California Supreme Court Declines to Make Exception for ‘Double Concussion’ Case

Apr 14, 2017

The California Supreme Court has affirmed that a plaintiff waited too long to file a negligence claim against a school district in a case in which he alleged that the high school allowed him, after suffering a concussion, “to participate” in “full-contact football practice” even though he had not been cleared. As a result, he experienced “headaches, dizziness, and nausea.” A doctor then diagnosed him with “double concussion syndrome.”
 
Central to the high court’s ruling was the plaintiff’s failure to comply with the requirements of the California Government Claims Act, which sets forth certain timelines for filing a claim. Under the Act, a party presenting a claim for personal injury must present it to the board of the public entity within six months of the accrual of the cause of action.
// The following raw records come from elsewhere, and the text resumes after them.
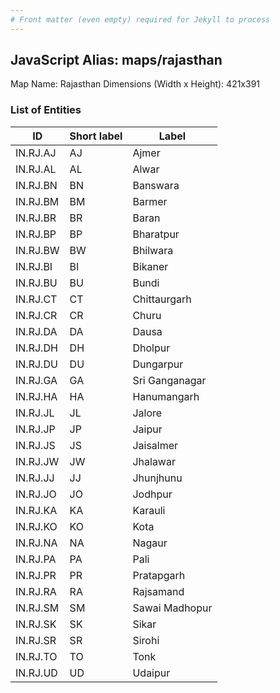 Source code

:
 ```yaml
---
# Front matter (even empty) required for Jekyll to process
---
```


## JavaScript Alias: maps/rajasthan

Map Name: Rajasthan
Dimensions (Width x Height): 421x391






### List of Entities

ID | Short label | Label
---|---|---|
IN.RJ.AJ|AJ|Ajmer
IN.RJ.AL|AL|Alwar
IN.RJ.BN|BN|Banswara
IN.RJ.BM|BM|Barmer
IN.RJ.BR|BR|Baran
IN.RJ.BP|BP|Bharatpur
IN.RJ.BW|BW|Bhilwara
IN.RJ.BI|BI|Bikaner
IN.RJ.BU|BU|Bundi
IN.RJ.CT|CT|Chittaurgarh
IN.RJ.CR|CR|Churu
IN.RJ.DA|DA|Dausa
IN.RJ.DH|DH|Dholpur
IN.RJ.DU|DU|Dungarpur
IN.RJ.GA|GA|Sri Ganganagar
IN.RJ.HA|HA|Hanumangarh
IN.RJ.JL|JL|Jalore
IN.RJ.JP|JP|Jaipur
IN.RJ.JS|JS|Jaisalmer
IN.RJ.JW|JW|Jhalawar
IN.RJ.JJ|JJ|Jhunjhunu
IN.RJ.JO|JO|Jodhpur
IN.RJ.KA|KA|Karauli
IN.RJ.KO|KO|Kota
IN.RJ.NA|NA|Nagaur
IN.RJ.PA|PA|Pali
IN.RJ.PR|PR|Pratapgarh
IN.RJ.RA|RA|Rajsamand
IN.RJ.SM|SM|Sawai Madhopur
IN.RJ.SK|SK|Sikar
IN.RJ.SR|SR|Sirohi
IN.RJ.TO|TO|Tonk
IN.RJ.UD|UD|Udaipur

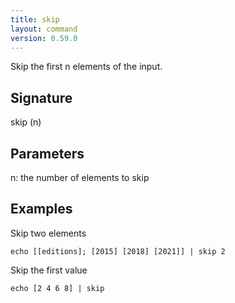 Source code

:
 ```yaml
---
title: skip
layout: command
version: 0.59.0
---
```


Skip the first n elements of the input.

## Signature

skip (n)

## Parameters

  n: the number of elements to skip

## Examples

Skip two elements
```shell
echo [[editions]; [2015] [2018] [2021]] | skip 2
```

Skip the first value
```shell
echo [2 4 6 8] | skip
```

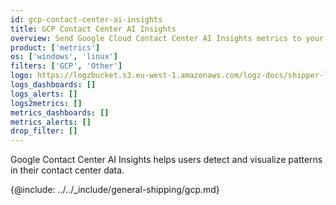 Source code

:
 ```yaml
---
id: gcp-contact-center-ai-insights
title: GCP Contact Center AI Insights
overview: Send Google Cloud Contact Center AI Insights metrics to your Logz.io account.
product: ['metrics']
os: ['windows', 'linux']
filters: ['GCP', 'Other']
logo: https://logzbucket.s3.eu-west-1.amazonaws.com/logz-docs/shipper-logos/gcpai.png
logs_dashboards: []
logs_alerts: []
logs2metrics: []
metrics_dashboards: []
metrics_alerts: []
drop_filter: []
---
```




Google Contact Center AI Insights helps users detect and visualize patterns in their contact center data. 


{@include: ../../_include/general-shipping/gcp.md}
When a claim is untimely, the injured party may present a written application to the board for leave to present a late claim within a reasonable time not to exceed one year after the accrual of the cause of action.
 
The incident involving J.M., a 15—year—old student at Fountain Valley High School, occurred on Oct. 27, 2011. Despite being informed by the athletic trainer that J.M. may have suffered a concussion, the coach allowed him to practice. Four days later, or the date of accrual, the doctor issued the diagnosis.
 
J.M. did not present a claim to the District within six months of the date of accrual of his causes of action, as required by the Act. He retained counsel and, on Oct. 24, 2012, his counsel presented an application for leave to present a late claim. The district did not act upon the application, which was its right.
 
On Oct. 28, 2013, J.M., still represented by counsel, filed a petition with the superior court for an order relieving him from the claim requirement. The superior court denied J.M.’s petition as untimely because it was filed more than six months after the date on which his application to present a late claim was deemed to have been denied by the school district’s inaction. J.M. appealed. The appeals court affirmed. The plaintiff appealed again.
 
In a majority opinion, the court noted that the plaintiff presented “nothing in the way of legislative history to support (its position), and its logic is difficult to discern. Section 946.6(c)(2) gave J.M. a clear avenue to challenge the denial of his application (because he is a minor). His counsel simply failed to take advantage of it.”
 
The court continued: “As an alternative to his statutory arguments, J.M. asserts claims to equitable relief under the doctrines of estoppel and tolling.”
 
He based “his claim of estoppel on the district’s failure to send him written notice of its deemed denial of his late claim application.” However, the district “was not required to notify J.M. after his application had been pending for 45 days. Furthermore, J.M. does not argue the district intended that he rely on its inaction to his detriment, as would be required for estoppel to apply. As a matter of law, the only possible way for J.M. to have relied on the District’s failure to act was to recognize that his application was deemed denied.”
 
Further, the appeals court properly “rejected J.M.’s equitable tolling argument because he did not pursue an alternate remedy,” wrote the high court.
 
J.M., a Minor, etc. v. Huntington Beach Union High School District; S. Ct. Calif.; S230510, 2017 Cal. LEXIS 1609; 3/6/17
 
Attorneys of Record: (for plaintiff and appellant) Janet R. Gusdorff; Russell & Lazarus and Christopher E. Russell, of Gusdorff Law. (for defendant and respondent) Stephen M. Harber and Dominic A. Quiller, of McCune & Harber. Susan Knock Beck, of Thompson & Colegate. Gordon & Rees and Don Willenburg for Association of Southern California Defense Counsel and the Association of Defense Counsel of Northern California and Nevada as Amici Curiae on behalf of Defendant and Respondent.